[Document images with source code]

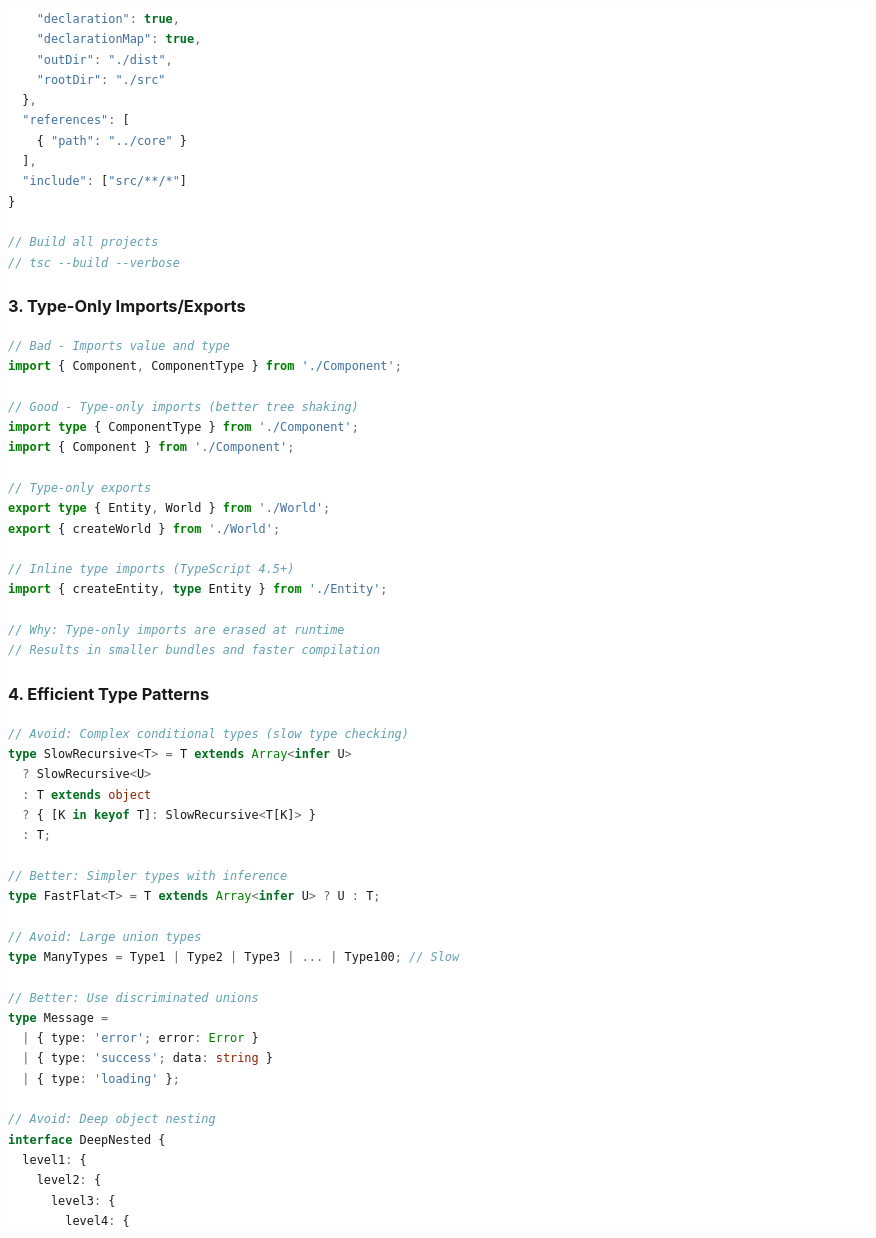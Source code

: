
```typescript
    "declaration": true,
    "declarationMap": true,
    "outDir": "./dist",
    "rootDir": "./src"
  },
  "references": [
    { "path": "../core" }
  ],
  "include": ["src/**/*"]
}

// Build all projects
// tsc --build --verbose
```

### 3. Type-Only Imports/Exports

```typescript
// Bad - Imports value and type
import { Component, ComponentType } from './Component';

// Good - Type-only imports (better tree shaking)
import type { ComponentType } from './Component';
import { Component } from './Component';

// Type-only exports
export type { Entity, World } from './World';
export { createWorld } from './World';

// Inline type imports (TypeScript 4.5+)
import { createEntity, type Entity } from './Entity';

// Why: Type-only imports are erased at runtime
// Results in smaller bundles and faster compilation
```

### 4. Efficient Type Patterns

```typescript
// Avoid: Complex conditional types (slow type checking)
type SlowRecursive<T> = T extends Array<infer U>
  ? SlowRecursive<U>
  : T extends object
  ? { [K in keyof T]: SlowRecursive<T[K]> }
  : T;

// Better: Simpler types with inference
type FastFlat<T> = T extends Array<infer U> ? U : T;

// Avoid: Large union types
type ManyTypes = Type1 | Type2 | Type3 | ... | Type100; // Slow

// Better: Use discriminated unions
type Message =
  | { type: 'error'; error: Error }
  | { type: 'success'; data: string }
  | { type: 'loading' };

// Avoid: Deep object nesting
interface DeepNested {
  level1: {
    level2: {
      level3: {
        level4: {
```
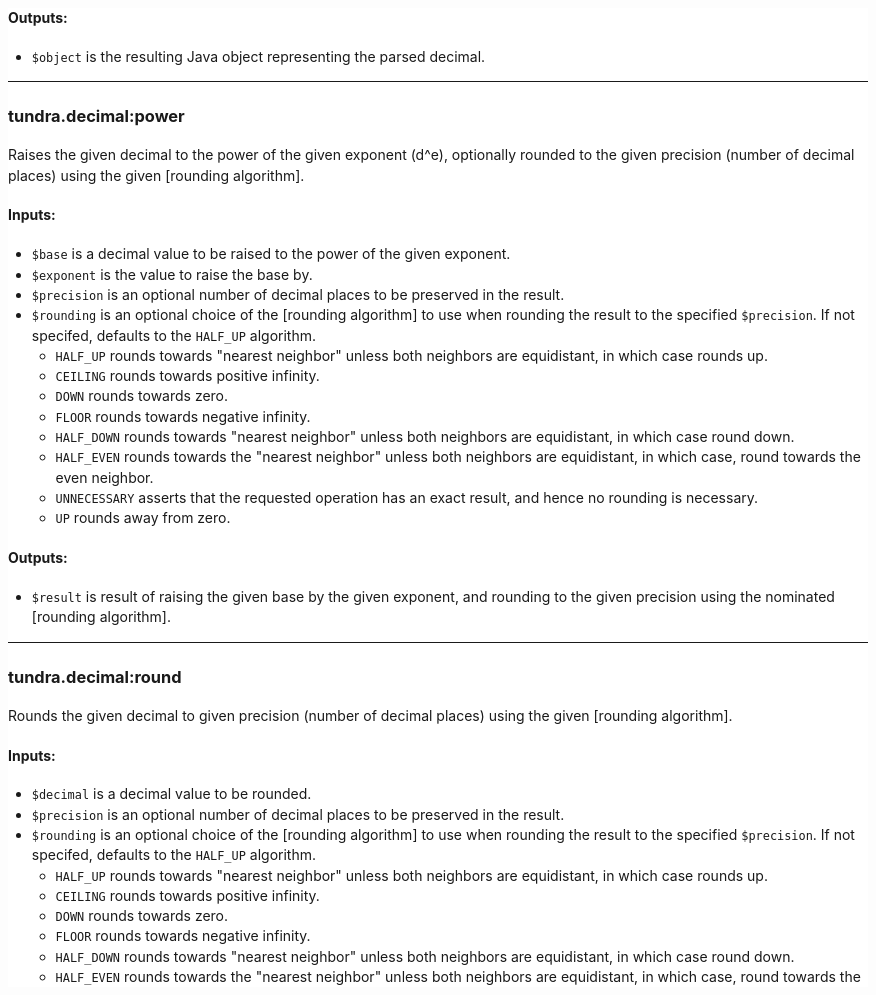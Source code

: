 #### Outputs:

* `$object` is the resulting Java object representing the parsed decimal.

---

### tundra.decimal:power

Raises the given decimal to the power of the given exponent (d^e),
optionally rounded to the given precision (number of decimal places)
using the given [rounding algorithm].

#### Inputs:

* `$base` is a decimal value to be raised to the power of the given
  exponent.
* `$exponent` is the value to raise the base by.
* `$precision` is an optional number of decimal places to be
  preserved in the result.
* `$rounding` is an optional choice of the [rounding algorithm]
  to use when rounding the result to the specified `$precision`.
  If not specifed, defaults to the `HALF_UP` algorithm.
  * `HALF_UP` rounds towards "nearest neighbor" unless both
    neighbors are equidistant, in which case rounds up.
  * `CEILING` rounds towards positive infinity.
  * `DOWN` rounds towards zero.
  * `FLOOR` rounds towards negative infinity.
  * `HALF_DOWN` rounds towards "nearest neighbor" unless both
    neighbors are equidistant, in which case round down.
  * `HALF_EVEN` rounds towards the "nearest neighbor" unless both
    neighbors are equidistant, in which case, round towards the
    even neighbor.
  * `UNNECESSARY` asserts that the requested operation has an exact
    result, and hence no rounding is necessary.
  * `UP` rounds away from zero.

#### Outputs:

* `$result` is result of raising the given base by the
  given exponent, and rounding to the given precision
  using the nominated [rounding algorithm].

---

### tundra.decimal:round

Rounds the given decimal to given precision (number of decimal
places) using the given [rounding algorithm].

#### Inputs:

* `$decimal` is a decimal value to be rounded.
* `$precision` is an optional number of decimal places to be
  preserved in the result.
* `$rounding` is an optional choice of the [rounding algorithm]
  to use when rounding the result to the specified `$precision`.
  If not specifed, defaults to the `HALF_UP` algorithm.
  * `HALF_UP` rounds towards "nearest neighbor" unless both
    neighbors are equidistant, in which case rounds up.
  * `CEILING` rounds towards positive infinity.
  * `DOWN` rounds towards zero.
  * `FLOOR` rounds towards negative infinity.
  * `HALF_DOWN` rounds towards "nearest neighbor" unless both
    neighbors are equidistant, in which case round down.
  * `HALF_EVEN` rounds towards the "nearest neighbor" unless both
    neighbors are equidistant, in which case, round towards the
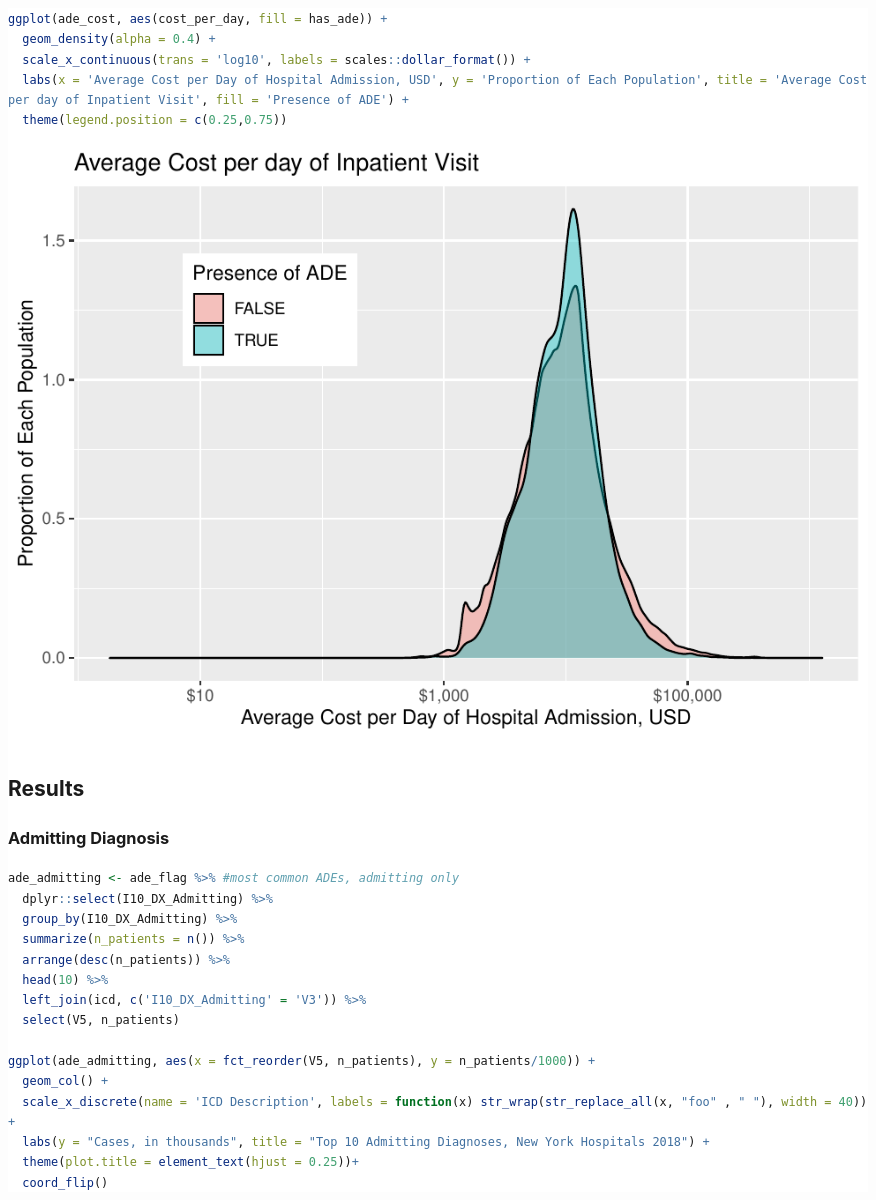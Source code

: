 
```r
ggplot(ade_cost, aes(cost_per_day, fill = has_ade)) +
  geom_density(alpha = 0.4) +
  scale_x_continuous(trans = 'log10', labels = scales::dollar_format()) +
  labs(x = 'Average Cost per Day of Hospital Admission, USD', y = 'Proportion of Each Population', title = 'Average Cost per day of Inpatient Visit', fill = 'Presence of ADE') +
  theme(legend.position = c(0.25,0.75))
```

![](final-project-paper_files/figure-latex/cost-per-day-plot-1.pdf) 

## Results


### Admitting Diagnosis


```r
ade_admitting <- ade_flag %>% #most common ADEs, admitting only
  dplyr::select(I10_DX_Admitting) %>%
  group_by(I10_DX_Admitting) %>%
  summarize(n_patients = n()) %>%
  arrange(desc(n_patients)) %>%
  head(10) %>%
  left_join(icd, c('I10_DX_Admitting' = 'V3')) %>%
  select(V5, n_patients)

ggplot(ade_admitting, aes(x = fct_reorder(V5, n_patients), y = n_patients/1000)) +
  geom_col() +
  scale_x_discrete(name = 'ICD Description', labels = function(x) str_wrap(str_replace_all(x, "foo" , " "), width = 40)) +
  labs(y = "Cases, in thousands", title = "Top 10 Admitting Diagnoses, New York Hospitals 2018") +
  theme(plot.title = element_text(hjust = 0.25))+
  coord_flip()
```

• WHAT IS EXPECTED: Scan the records above. Return every line with "power" in it.

• TASK RESPONSE:
### tundra.decimal:power
Raises the given decimal to the power of the given exponent (d^e),
* `$base` is a decimal value to be raised to the power of the given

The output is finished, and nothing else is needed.